A Novel “Mind Games” “Help Wanted: Sociopath Required.

There are few things worse than being described by someone who is or has been abusive. It becomes an extension of their abuse, and their abuse by proxy.

I will not pay you love. I will use stand-over tactics. I will send a dog rapist to be near your dogs.

I’m afraid we are just going to have cause brain damage love. If you have got that brain working, everyone will know that I can’t write me own things. “Nothing good for you love” and we’ve got hide that she wrote the lyrics at any cost.”  It went beyond no duty of care to wouldn’t it be better if she just took her life?  Do it for me love, do it for me love, for me. What happens when someone spends from 1999 to 2003 trying to get someone who is now an inconvenient truth to kill herself, to hide that someone took her work so they one who was sent to kill gets his reward in 2003 going to Byron with the big men. Wow, what a big deal for a slack jaw. 

The person from who he stole the work has to die, or has to have a media pile on, or is gaslit, did it become a crime, when they tried to dispose of the body, or was the money enough to make it a crime. There was never any rescue party for me, my animals, they dismantled everything I did, prepare to be gaslit though, they said they would deny it at any cost to me, even being sexually assaulted. They force it to be so that I can never look good enough to be paid, they have to stick to it now, they have to stick to it, their gangster mates wouldn’t allow me to shower at the apartment, wear makeup, wear decent clothes. It was fun for the men. 

 “F love you can’t write lyrics or ever have a poetry book, I will never allow you to write a book or become a journalist? They’’ll know what I have done and did to Fing steal. I have to hide that I stole at any cost. You now have to be attacked for life because I stole from you. 

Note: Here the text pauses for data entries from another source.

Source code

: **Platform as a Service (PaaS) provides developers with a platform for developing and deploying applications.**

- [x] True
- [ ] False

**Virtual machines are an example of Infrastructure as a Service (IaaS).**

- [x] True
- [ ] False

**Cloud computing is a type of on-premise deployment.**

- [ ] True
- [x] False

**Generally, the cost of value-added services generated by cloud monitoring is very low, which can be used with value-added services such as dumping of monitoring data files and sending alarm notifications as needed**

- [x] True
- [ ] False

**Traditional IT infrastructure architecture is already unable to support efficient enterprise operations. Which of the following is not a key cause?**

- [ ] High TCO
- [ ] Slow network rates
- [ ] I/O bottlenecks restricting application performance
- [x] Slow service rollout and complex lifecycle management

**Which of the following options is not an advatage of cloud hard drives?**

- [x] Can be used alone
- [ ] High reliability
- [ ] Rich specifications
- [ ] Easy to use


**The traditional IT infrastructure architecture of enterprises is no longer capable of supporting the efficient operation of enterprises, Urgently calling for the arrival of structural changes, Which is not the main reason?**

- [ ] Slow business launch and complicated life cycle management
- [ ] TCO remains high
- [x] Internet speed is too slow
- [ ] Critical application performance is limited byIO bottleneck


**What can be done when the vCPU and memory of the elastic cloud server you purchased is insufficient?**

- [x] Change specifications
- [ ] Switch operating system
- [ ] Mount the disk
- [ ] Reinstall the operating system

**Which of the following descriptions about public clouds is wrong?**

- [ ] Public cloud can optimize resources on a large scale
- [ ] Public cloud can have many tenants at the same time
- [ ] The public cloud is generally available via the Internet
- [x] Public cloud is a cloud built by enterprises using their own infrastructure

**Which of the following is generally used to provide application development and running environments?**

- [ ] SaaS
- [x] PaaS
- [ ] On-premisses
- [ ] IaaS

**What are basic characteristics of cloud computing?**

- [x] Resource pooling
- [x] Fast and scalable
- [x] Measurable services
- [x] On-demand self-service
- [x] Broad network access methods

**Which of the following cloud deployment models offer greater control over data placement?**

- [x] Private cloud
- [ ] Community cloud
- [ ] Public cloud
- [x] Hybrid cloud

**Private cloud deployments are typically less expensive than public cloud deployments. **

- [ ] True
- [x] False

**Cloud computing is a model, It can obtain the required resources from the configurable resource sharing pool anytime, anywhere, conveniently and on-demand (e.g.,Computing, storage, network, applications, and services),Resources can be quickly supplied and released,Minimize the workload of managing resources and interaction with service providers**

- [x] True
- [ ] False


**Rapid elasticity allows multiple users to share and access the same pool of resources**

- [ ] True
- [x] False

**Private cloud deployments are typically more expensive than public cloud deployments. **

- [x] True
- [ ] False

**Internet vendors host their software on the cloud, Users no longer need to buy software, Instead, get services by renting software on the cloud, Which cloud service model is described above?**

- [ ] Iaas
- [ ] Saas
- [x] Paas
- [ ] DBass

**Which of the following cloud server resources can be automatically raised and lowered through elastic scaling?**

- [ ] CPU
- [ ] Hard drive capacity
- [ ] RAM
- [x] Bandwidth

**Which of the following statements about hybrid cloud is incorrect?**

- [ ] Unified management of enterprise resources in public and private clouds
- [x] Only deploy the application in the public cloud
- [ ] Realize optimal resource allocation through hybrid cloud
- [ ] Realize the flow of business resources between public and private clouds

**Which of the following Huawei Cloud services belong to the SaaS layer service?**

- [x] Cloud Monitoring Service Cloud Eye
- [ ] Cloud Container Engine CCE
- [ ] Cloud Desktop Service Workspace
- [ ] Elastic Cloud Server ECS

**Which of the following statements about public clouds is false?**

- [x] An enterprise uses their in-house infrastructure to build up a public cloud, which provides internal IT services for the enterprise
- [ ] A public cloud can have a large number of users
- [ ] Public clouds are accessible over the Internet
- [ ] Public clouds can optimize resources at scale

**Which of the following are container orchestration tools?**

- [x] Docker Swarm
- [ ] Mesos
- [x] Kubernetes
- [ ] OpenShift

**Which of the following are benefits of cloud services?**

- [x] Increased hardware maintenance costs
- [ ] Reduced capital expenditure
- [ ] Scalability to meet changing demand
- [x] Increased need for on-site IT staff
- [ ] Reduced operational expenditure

“Because you are the one I stole from you must be attacked. I’ll organise death by media for you. I can do that. I control the media, we all tell the media what we want them to think.” 

I was being facetious. 

The angriest, rudest, puerile, he moved from vagina jokes to toilet jokes, this was no mental giant. He talked about “mum vaginas” then vaginas of women who had been molested. I had never, ever been near the dark cruelty, criminal intent and motive, the depths of depravity and crimes were discussed in front of me. 

Don’t you think it will be better for everyone if you just don’t exist. Put your Fing self-down like a dog. You won’t like what is going to happen to you love. Nothing good for you love, nothing good for you. You can never do anything again. You can’t date him love, I will F up his life. I’ll destroy anyones life who is more important or who has more money. Never, ever become a journalist or write a book. Never sell your story. It’s my writing love. People won’t take me seriously and now for the first time they are with your writing. That can’t know its not mine. Well, guess what. We gotta damage that brain of yours, and impare you otherwise you will outdo me. You can never write again love.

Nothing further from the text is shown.